** What is being asked **
Could you reproduce all the entries under this sentence exactly, leaving the images aside?

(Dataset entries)

===============

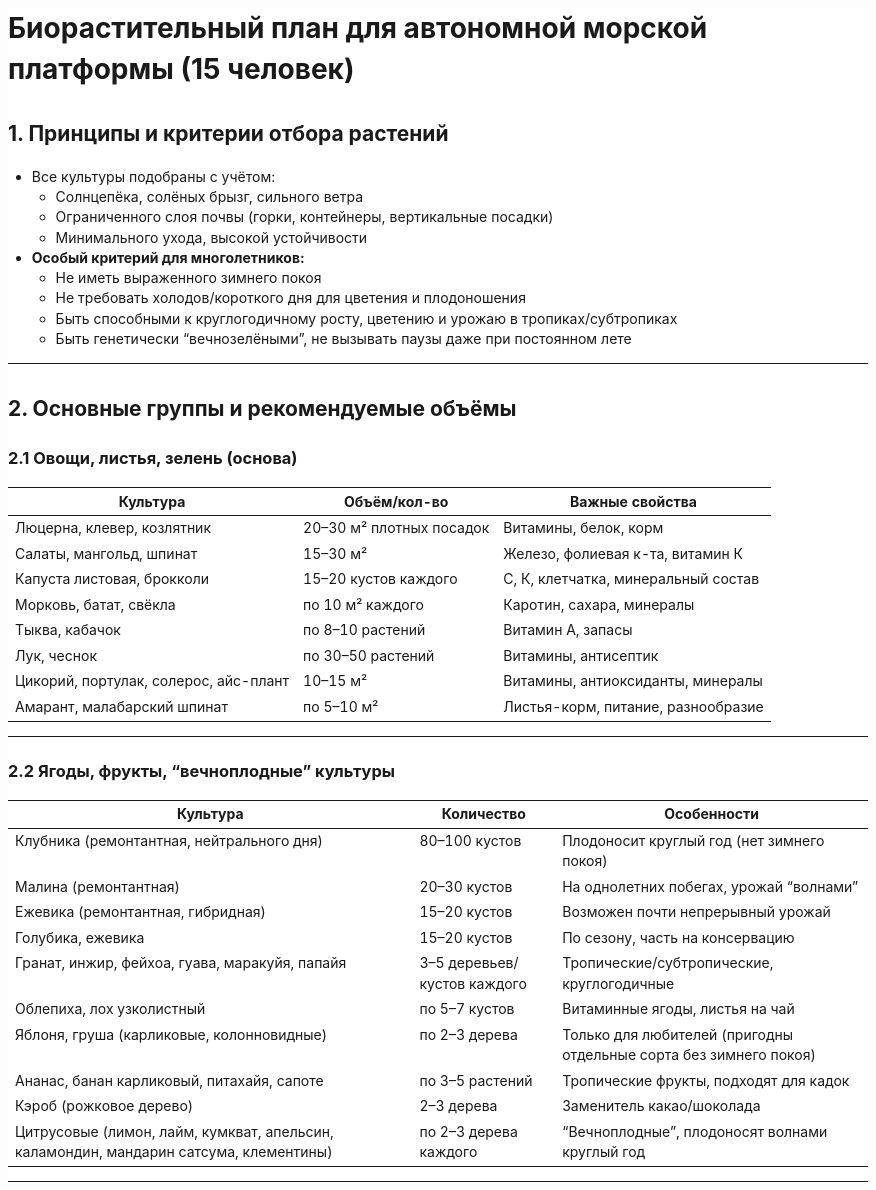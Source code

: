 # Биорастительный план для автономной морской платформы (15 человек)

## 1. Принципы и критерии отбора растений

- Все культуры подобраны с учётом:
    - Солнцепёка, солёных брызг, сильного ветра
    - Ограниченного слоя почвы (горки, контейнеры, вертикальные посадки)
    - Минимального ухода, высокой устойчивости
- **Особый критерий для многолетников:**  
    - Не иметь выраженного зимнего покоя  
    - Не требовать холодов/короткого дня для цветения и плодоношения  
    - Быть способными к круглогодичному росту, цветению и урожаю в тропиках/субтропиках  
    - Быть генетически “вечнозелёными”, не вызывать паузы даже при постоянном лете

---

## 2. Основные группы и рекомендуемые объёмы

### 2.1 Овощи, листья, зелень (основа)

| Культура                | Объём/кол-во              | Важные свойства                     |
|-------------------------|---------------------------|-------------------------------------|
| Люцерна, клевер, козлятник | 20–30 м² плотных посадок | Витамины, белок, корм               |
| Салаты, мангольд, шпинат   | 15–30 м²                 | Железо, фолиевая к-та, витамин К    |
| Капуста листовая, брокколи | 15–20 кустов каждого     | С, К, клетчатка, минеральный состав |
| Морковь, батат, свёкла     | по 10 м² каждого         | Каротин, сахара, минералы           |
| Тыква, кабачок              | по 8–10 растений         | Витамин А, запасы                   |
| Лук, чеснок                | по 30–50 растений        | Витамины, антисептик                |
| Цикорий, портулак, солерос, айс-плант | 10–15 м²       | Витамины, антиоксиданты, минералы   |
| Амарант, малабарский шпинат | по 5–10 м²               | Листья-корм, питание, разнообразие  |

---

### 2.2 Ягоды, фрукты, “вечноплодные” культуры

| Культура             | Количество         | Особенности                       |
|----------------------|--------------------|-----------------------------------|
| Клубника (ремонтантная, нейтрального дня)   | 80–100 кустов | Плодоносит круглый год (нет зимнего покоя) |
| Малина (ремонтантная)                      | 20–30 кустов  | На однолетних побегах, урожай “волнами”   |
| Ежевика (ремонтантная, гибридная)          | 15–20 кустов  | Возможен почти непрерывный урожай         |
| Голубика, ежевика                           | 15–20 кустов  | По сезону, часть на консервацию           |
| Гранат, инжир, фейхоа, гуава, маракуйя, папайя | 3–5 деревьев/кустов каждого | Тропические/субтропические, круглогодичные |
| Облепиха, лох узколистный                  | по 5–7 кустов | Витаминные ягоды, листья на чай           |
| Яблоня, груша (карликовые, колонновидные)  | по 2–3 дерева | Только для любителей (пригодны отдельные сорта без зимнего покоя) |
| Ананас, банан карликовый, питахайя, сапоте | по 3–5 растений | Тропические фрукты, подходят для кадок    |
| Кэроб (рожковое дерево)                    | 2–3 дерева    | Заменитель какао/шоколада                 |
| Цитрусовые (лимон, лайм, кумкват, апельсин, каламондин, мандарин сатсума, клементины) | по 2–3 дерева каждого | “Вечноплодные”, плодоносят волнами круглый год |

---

===============

** Reply **
Source code

: # Биорастительный план для автономной морской платформы (15 человек)

## 1. Принципы и критерии отбора растений

- Все культуры подобраны с учётом:
    - Солнцепёка, солёных брызг, сильного ветра
    - Ограниченного слоя почвы (горки, контейнеры, вертикальные посадки)
    - Минимального ухода, высокой устойчивости
- **Особый критерий для многолетников:**  
    - Не иметь выраженного зимнего покоя  
    - Не требовать холодов/короткого дня для цветения и плодоношения  
    - Быть способными к круглогодичному росту, цветению и урожаю в тропиках/субтропиках  
    - Быть генетически “вечнозелёными”, не вызывать паузы даже при постоянном лете

---

## 2. Основные группы и рекомендуемые объёмы

### 2.1 Овощи, листья, зелень (основа)

| Культура                | Объём/кол-во              | Важные свойства                     |
|-------------------------|---------------------------|-------------------------------------|
| Люцерна, клевер, козлятник | 20–30 м² плотных посадок | Витамины, белок, корм               |
| Салаты, мангольд, шпинат   | 15–30 м²                 | Железо, фолиевая к-та, витамин К    |
| Капуста листовая, брокколи | 15–20 кустов каждого     | С, К, клетчатка, минеральный состав |
| Морковь, батат, свёкла     | по 10 м² каждого         | Каротин, сахара, минералы           |
| Тыква, кабачок              | по 8–10 растений         | Витамин А, запасы                   |
| Лук, чеснок                | по 30–50 растений        | Витамины, антисептик                |
| Цикорий, портулак, солерос, айс-плант | 10–15 м²       | Витамины, антиоксиданты, минералы   |
| Амарант, малабарский шпинат | по 5–10 м²               | Листья-корм, питание, разнообразие  |

---

### 2.2 Ягоды, фрукты, “вечноплодные” культуры

| Культура             | Количество         | Особенности                       |
|----------------------|--------------------|-----------------------------------|
| Клубника (ремонтантная, нейтрального дня)   | 80–100 кустов | Плодоносит круглый год (нет зимнего покоя) |
| Малина (ремонтантная)                      | 20–30 кустов  | На однолетних побегах, урожай “волнами”   |
| Ежевика (ремонтантная, гибридная)          | 15–20 кустов  | Возможен почти непрерывный урожай         |
| Голубика, ежевика                           | 15–20 кустов  | По сезону, часть на консервацию           |
| Гранат, инжир, фейхоа, гуава, маракуйя, папайя | 3–5 деревьев/кустов каждого | Тропические/субтропические, круглогодичные |
| Облепиха, лох узколистный                  | по 5–7 кустов | Витаминные ягоды, листья на чай           |
| Яблоня, груша (карликовые, колонновидные)  | по 2–3 дерева | Только для любителей (пригодны отдельные сорта без зимнего покоя) |
| Ананас, банан карликовый, питахайя, сапоте | по 3–5 растений | Тропические фрукты, подходят для кадок    |
| Кэроб (рожковое дерево)                    | 2–3 дерева    | Заменитель какао/шоколада                 |
| Цитрусовые (лимон, лайм, кумкват, апельсин, каламондин, мандарин сатсума, клементины) | по 2–3 дерева каждого | “Вечноплодные”, плодоносят волнами круглый год |

---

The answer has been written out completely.